About 1818, Joseph Burch was building a house near Poor Robin Spring. He was killed and one son lay perfectly still and let the Indians scalp him. The young man recovered, and Mr. Graham afterwards saw and talked with him about the massacre and his escape. The white people came over from Telfair County and encountered the Indians at Breakfast Branch below Abbeville to punish them for their crime.

The white people were terribly and quickly routed by the numerical strength of the Indian band of marauders and murderers. Before the battle Capt. Mark Wilcox and Mr. Nat Statham had been carrying guns for each other. In the retreat Mr. Statham came across his deadly enemy wounded and being left for the torture of the Indians. Uncle Nat, a powerful man, threw his old enemy across his shoulder and carried him to a place of safety.

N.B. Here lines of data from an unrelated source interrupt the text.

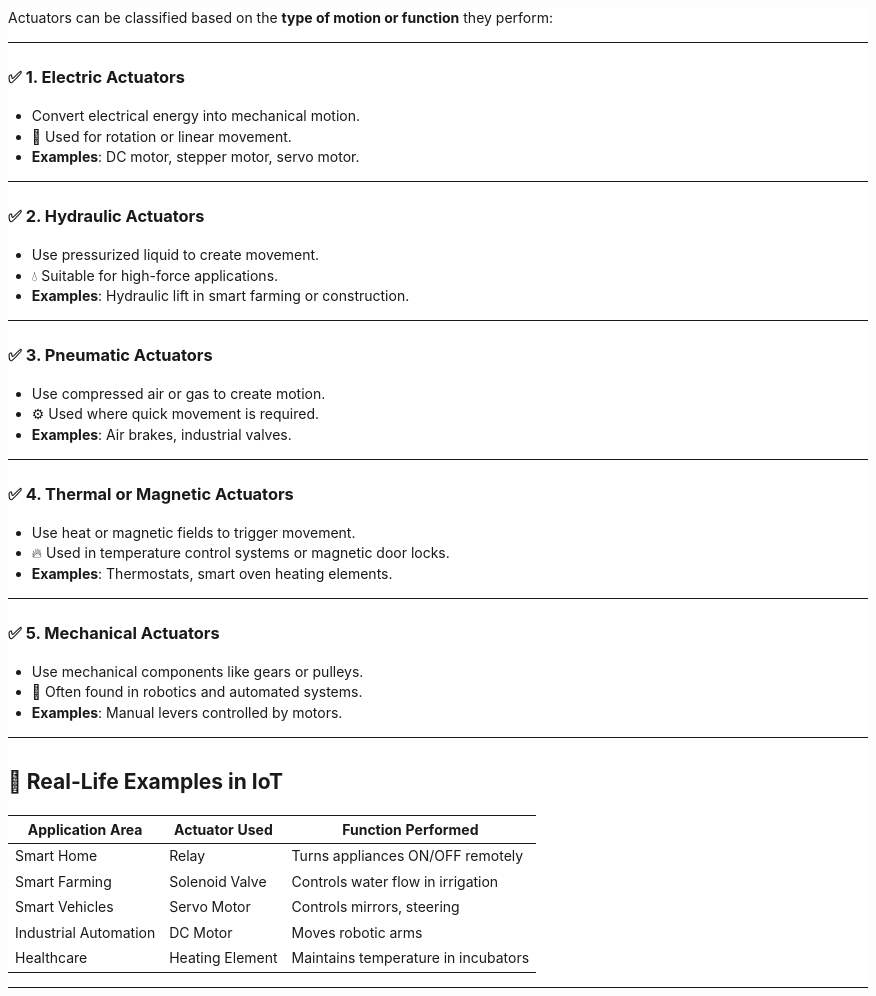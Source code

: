 Actuators can be classified based on the **type of motion or function** they perform:

---

### ✅ 1. **Electric Actuators**

- Convert electrical energy into mechanical motion.
- 🔄 Used for rotation or linear movement.
- **Examples**: DC motor, stepper motor, servo motor.

---

### ✅ 2. **Hydraulic Actuators**

- Use pressurized liquid to create movement.
- 💧 Suitable for high-force applications.
- **Examples**: Hydraulic lift in smart farming or construction.

---

### ✅ 3. **Pneumatic Actuators**

- Use compressed air or gas to create motion.
- ⚙️ Used where quick movement is required.
- **Examples**: Air brakes, industrial valves.

---

### ✅ 4. **Thermal or Magnetic Actuators**

- Use heat or magnetic fields to trigger movement.
- 🔥 Used in temperature control systems or magnetic door locks.
- **Examples**: Thermostats, smart oven heating elements.

---

### ✅ 5. **Mechanical Actuators**

- Use mechanical components like gears or pulleys.
- 🤖 Often found in robotics and automated systems.
- **Examples**: Manual levers controlled by motors.

---

## 📌 Real-Life Examples in IoT

| Application Area      | Actuator Used   | Function Performed                  |
| --------------------- | --------------- | ----------------------------------- |
| Smart Home            | Relay           | Turns appliances ON/OFF remotely    |
| Smart Farming         | Solenoid Valve  | Controls water flow in irrigation   |
| Smart Vehicles        | Servo Motor     | Controls mirrors, steering          |
| Industrial Automation | DC Motor        | Moves robotic arms                  |
| Healthcare            | Heating Element | Maintains temperature in incubators |

---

One of the party was shot through the knee and knowing he could not outrun the Indians, ran into an old cypress pond, got behind a log against which the trash had lodged and was all under the water but his nose and although they hunted the pond over carefully they failed to get his scalp. In the race for the boats in the river, the faster runners got to the river first and carried all the boats across, leaving the bravest to swim, drown or be killed by the Indians.

∫∫∫

The dead were a Mr. Nobels, William Mooney, William Morrison, Michael Burch (brother of the scalped Littelton) and Captain Benjamin Mitchell Griffin…Mark Willcox, son of John, was severely wounded with a rifle ball in the head but was saved by Thompson Nathaniel Statham…In addition to Mark, Moses Roundtree and John Lawson were wounded and both recovered…Others known to have been in the battle were Redding Hunter, Daniel Drawdy and Daniel Campbell… John Wilcox,  James Lea Wilcox.  Four Indians were known to have been killed. –  Thomas Wilcox Family

Unfortunately, the attack on the Burches and the Battle of Breakfast Branch helped to precipitate the Chehaw Massacre, perpetrated by Georgia militia soldiers upon a village of Native Americans who were actually friendly to the American government.

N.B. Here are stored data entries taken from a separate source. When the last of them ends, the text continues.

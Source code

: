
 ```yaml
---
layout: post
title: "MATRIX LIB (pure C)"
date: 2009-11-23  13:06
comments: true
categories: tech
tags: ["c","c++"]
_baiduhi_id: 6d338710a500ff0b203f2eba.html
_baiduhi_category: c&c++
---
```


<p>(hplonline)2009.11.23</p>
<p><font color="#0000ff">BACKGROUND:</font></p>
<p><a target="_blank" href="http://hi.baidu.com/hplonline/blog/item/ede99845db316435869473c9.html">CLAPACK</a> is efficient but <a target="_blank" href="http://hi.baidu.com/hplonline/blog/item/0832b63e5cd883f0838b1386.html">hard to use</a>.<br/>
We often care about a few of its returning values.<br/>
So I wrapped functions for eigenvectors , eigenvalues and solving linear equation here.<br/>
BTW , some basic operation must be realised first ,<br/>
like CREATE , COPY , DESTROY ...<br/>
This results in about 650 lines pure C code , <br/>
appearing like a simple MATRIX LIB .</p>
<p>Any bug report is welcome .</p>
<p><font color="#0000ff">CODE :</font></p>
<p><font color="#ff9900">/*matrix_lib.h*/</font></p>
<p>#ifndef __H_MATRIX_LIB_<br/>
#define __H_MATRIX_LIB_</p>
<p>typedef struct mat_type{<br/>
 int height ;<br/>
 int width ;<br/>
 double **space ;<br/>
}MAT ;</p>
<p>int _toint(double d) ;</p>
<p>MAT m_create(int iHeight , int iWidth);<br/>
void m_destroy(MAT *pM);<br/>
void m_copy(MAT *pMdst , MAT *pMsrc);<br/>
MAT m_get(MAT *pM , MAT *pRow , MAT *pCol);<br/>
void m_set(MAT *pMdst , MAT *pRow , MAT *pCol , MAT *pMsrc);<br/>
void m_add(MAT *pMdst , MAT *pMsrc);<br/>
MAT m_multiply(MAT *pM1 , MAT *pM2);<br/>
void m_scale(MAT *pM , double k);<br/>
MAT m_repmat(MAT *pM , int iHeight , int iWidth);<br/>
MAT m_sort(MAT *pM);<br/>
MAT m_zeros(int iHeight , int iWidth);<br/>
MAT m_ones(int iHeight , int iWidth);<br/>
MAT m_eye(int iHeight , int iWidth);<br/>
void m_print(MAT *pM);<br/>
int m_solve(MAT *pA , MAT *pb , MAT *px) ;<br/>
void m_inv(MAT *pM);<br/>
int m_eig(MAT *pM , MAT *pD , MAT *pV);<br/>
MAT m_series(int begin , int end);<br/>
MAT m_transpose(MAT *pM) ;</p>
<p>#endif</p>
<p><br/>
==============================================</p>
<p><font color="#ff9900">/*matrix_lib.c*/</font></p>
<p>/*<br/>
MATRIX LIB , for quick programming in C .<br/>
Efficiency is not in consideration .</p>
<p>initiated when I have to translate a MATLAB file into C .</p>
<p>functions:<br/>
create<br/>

By 1820, Isham Jordan and his family appear in the census records of Irwin County, GA.  The enumeration indicates Jordan was a neighbor of Burrell Bailey.

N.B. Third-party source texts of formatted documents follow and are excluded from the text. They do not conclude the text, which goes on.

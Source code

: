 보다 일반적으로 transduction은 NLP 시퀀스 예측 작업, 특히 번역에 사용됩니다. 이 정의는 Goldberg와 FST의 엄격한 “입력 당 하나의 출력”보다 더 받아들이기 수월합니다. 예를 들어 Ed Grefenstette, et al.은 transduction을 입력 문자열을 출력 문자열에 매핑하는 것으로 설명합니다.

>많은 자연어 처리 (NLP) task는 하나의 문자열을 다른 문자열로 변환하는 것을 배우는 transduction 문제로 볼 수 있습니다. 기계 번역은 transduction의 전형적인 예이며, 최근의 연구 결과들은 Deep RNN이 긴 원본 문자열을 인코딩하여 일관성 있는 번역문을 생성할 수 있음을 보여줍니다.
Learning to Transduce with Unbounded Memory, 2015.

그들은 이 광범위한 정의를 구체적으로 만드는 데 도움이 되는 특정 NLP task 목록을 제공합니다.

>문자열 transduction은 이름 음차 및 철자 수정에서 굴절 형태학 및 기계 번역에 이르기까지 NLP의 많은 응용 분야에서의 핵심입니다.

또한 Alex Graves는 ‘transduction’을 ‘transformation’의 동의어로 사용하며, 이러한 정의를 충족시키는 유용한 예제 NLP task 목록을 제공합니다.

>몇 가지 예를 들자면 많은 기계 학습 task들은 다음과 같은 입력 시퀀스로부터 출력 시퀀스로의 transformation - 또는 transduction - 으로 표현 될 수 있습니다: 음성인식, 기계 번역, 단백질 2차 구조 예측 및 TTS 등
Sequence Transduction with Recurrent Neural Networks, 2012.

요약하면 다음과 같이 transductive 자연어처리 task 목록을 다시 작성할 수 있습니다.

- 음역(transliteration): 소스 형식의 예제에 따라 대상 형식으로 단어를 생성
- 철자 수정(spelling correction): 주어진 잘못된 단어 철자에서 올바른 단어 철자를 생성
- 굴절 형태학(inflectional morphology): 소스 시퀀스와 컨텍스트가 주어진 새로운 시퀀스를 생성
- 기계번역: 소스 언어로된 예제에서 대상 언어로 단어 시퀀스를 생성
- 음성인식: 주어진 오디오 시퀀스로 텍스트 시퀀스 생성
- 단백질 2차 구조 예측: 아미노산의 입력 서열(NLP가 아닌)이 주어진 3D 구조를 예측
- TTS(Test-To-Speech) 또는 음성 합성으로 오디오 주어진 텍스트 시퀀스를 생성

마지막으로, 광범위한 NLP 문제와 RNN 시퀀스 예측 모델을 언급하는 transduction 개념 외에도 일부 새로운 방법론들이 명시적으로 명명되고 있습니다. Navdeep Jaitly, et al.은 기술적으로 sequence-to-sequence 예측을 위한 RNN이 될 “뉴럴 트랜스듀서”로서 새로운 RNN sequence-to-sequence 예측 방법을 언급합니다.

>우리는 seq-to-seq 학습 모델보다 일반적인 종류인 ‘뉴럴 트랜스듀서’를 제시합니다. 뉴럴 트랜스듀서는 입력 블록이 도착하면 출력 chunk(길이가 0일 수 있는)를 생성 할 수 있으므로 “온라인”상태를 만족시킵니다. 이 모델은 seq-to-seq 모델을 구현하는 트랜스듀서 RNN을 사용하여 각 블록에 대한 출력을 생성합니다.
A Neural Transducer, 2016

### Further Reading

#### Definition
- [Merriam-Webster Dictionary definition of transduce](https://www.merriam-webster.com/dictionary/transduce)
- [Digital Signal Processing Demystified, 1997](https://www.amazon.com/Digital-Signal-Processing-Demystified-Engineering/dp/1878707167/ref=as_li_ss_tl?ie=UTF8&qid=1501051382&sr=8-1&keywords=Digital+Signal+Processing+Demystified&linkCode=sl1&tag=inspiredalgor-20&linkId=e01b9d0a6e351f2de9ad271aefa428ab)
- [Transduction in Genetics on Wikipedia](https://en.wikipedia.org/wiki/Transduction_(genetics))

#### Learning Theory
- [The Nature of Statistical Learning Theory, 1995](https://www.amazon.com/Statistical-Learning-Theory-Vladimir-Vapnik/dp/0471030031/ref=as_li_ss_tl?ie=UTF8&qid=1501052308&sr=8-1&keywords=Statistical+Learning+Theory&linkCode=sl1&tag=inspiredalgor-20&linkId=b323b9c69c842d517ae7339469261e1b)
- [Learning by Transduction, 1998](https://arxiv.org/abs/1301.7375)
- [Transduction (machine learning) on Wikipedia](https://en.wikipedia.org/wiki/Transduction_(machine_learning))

1820 Census enumeration of Isham Jordan in Irwin County, GA

1820 Census enumeration of Isham Jordan in Irwin County, GA

At the first term of the Superior Court of Irwin County, held September 21, 1820, Isham Jordan was drawn to serve on the first Petit Jury. The court was held at the house of David Williams, on land lot 147, 4th District of Irwin County. His Honor Thomas W. Harris was Judge, and Thaddeus G. Holt was Solicitor. The only business transacted was the drawing of the Grand and Petit Jury for the next term of court. Among those selected as Jordan’s jury mates for the first Petit Jury were Sion Hall and Drew Vickers. Burrell Bailey, Willis King, Elijah Beasley and Ludd Mobley were among those selected to serve on the first Grand Jury.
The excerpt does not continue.